Hawaii is heading toward embracing renewable energy as its only source of power. During the recent Asia Pacific Resilience Innovation Summit, which was hosted in the state, Governor David Ige announced that the state would not be using natural gas to replace other fossil-fuels. Instead, Hawaii will be working to receive no less than 100% of its energy from renewable sources by 2045. The ambitious initiative would make the state one of the leading renewable energy entities in the U.S. and, perhaps, the world.

Hawaii is abandoning fossil-fuels in order to combat climate change

The state is expected to serve as an example for what can be accomplished through the aggressive adoption of renewable energy. The state government has shown extreme concern regarding climate change, and how rising sea levels linked with the phenomenon could pose a serious risk to the state and other islands throughout the world. While rising sea levels may not be mitigated through the use of renewable power, abandoning fossil-fuels in favor of clean energy could slow the progress of climate change by eliminating the production of harmful emissions.

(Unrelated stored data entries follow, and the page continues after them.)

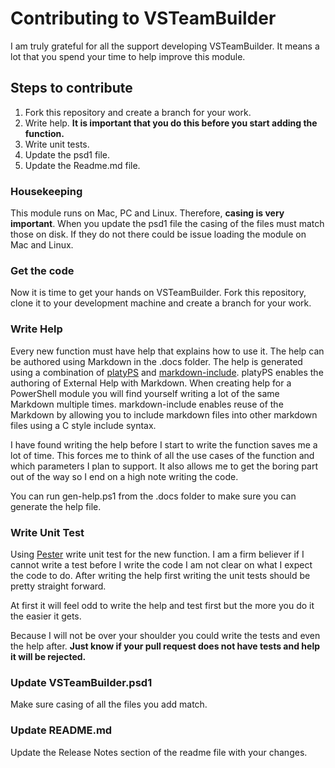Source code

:# Contributing to VSTeamBuilder

I am truly grateful for all the support developing VSTeamBuilder. It means a lot that you spend your time to help improve this module.

## Steps to contribute

1. Fork this repository and create a branch for your work.
2. Write help. **It is important that you do this before you start adding the function.**
3. Write unit tests.
4. Update the psd1 file.
5. Update the Readme.md file.

### Housekeeping

This module runs on Mac, PC and Linux. Therefore, **casing is very important**.  When you update the psd1 file the casing of the files must match those on disk. If they do not there could be issue loading the module on Mac and Linux.

### Get the code

Now it is time to get your hands on VSTeamBuilder. Fork this repository, clone it to your development machine and create a branch for your work.

### Write Help

Every new function must have help that explains how to use it. The help can be authored using Markdown in the .docs folder. The help is generated using a combination of [platyPS](https://github.com/PowerShell/platyPS) and [markdown-include](https://github.com/sethen/markdown-include). platyPS enables the authoring of External Help with Markdown.  When creating help for a PowerShell module you will find yourself writing a lot of the same Markdown multiple times. markdown-include enables reuse of the Markdown by allowing you to include markdown files into other markdown files using a C style include syntax.

I have found writing the help before I start to write the function saves me a lot of time. This forces me to think of all the use cases of the function and which parameters I plan to support. It also allows me to get the boring part out of the way so I end on a high note writing the code.

You can run gen-help.ps1 from the .docs folder to make sure you can generate the help file.

### Write Unit Test

Using [Pester](https://github.com/pester/Pester) write unit test for the new function. I am a firm believer if I cannot write a test before I write the code I am not clear on what I expect the code to do. After writing the help first writing the unit tests should be pretty straight forward.

At first it will feel odd to write the help and test first but the more you do it the easier it gets.

Because I will not be over your shoulder you could write the tests and even the help after. **Just know if your pull request does not have tests and help it will be rejected.**

### Update VSTeamBuilder.psd1

Make sure casing of all the files you add match.

### Update README.md

Update the Release Notes section of the readme file with your changes.
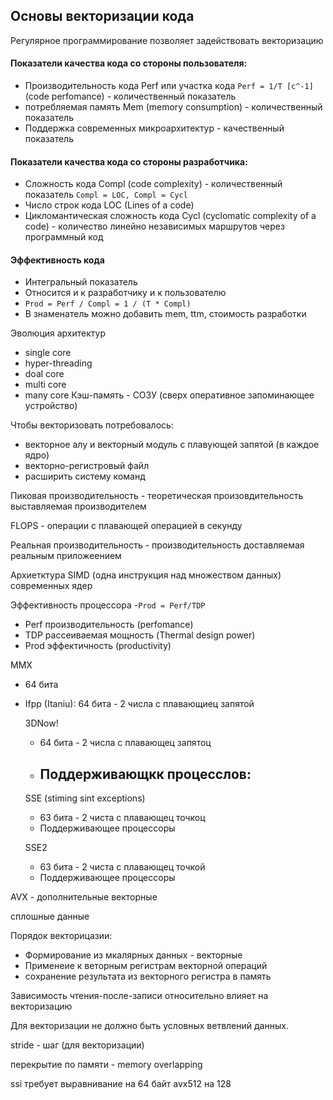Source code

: ## Основы векторизации кода
Регулярное программирование позволяет задействовать векторизацию

#### Показатели качества кода со стороны пользователя:
- Производительность кода Perf или участка кода `Perf = 1/T [c^-1]` (code perfomance) - количественный показатель
- потребляемая память Mem (memory consumption) - количественный показатель
- Поддержка современных микроархитектур - качественный показатель

#### Показатели качества кода со стороны разработчика:
- Сложность кода Compl (code complexity) - количественный показатель `Compl = LOC, Compl = Сycl`
- Число строк кода LOC (Lines of a code)
- Цикломантическая сложность кода Cycl (cyclomatic complexity of a code) - количество линейно независимых маршрутов через программный код

#### Эффективность кода
- Интегральный показатель
- Относится и к разработчику и к пользователю
- `Prod = Perf / Compl = 1 / (T * Compl)`
- В знаменатель можно добавить mem, ttm, стоимость разработки

Эволюция архитектур
- single core
- hyper-threading
- doal core
- multi core
- many core
Кэш-память - СОЗУ (сверх оперативное запоминающее устройство)

Чтобы векторизовать потребовалось:
- векторное алу и векторный модуль с плавующей запятой (в каждое ядро)
- векторно-регистровый файл
- расширить систему команд

Пиковая производительность - теоретическая произовдительность выставляемая производителем

FLOPS - операции с плавающей операцией в секунду

Реальная производительность - производительность доставляемая реальным приложеением

Архиетктура SIMD (одна инструкция над множеством данных) современных ядер

Эффективность процессора
-`Prod = Perf/TDP`
- Perf производительность (perfomance)
- TDP рассеиваемая мощность (Thermal design power)
- Prod эффектичность (productivity)

MMX
- 64 бита
- Ifpp (Itaniu): 64 бита - 2 числа с плавающиец запятой

  3DNow!
  - 64 бита - 2 числа с плавающец запятоц
  - Поддерживающкк процесслов:
    -

  SSE (stiming sint exceptions)
  - 63 бита - 2 чиста с плавающец точкоц
  - Поддерживающее процессоры
 
  SSE2
  - 63 бита - 2 чиста с плавающец точкой
  - Поддерживающее процессоры

AVX - дополнительные векторные

сплошные данные

Порядок векторицазии:
- Формирование из мкалярных данных - векторные
- Применеие к веторным регистрам векторной операций
- сохранение результата из векторного регистра в память

Зависимость чтения-после-записи относительно влияет на векторизацию

Для векторизации не должно быть условных ветвлений данных.

stride - шаг (для векторизации)

перекрытие по памяти - memory overlapping

ssi требует выравнивание на 64 байт
avx512 на 128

Natural gas will be replaced by cleaner forms of power

Hawaii - renewable energyHawaii had initially shown interest in natural gas, following suit with the rest of the United States. Governor Ige noted, however, that natural gas would not save the state any money over the long term. With renewable energy becoming less expensive at a rapid pace, now may be the time to focus on clean power rather than other forms of fossil-fuels. For Hawaii, the push for clean energy is not simply an ambitious endeavor, it is a matter of state law.

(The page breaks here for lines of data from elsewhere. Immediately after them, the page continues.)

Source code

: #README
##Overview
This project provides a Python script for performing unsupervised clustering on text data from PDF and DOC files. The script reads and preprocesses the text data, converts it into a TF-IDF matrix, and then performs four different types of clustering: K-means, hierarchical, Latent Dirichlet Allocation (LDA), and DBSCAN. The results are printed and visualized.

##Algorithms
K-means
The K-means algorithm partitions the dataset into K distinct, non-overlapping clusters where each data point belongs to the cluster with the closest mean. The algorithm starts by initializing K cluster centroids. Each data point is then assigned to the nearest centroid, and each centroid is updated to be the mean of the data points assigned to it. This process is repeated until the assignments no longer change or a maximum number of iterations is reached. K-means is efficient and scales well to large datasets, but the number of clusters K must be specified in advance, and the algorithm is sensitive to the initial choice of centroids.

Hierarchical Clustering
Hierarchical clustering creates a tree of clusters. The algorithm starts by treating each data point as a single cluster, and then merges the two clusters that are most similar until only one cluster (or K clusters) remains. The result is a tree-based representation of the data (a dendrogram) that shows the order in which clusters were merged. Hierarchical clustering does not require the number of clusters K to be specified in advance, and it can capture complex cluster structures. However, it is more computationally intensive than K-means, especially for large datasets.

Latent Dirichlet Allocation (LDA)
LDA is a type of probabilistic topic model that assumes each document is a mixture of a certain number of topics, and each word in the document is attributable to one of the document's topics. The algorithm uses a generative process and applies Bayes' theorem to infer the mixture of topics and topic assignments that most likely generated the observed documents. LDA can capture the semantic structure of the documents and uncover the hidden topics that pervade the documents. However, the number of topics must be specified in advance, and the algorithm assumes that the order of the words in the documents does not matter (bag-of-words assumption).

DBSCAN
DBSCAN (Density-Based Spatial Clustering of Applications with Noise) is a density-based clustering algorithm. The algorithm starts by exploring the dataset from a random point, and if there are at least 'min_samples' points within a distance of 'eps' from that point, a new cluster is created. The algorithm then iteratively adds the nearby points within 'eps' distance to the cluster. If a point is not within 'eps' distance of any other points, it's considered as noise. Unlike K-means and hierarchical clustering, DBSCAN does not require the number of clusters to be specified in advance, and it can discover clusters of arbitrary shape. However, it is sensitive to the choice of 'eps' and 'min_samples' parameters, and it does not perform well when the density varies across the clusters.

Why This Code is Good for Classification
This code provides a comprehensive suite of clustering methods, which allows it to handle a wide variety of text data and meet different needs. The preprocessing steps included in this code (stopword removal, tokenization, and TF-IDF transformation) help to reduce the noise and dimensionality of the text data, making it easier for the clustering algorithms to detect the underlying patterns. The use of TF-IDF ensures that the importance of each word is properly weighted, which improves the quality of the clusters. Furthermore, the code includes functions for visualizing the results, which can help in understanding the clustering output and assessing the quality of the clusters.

State law requires a focus on renewable energy

In June of this year, Governor Ige signed into law a bill that requires the state to generate all of its electrical power from renewable sources within 30 years. The Governor is also requiring that the University of Hawaii be completely carbon neutral within the next 20 years. The aggressive legislation from the state has made it one of the most prominent proponents of renewable energy in the United States.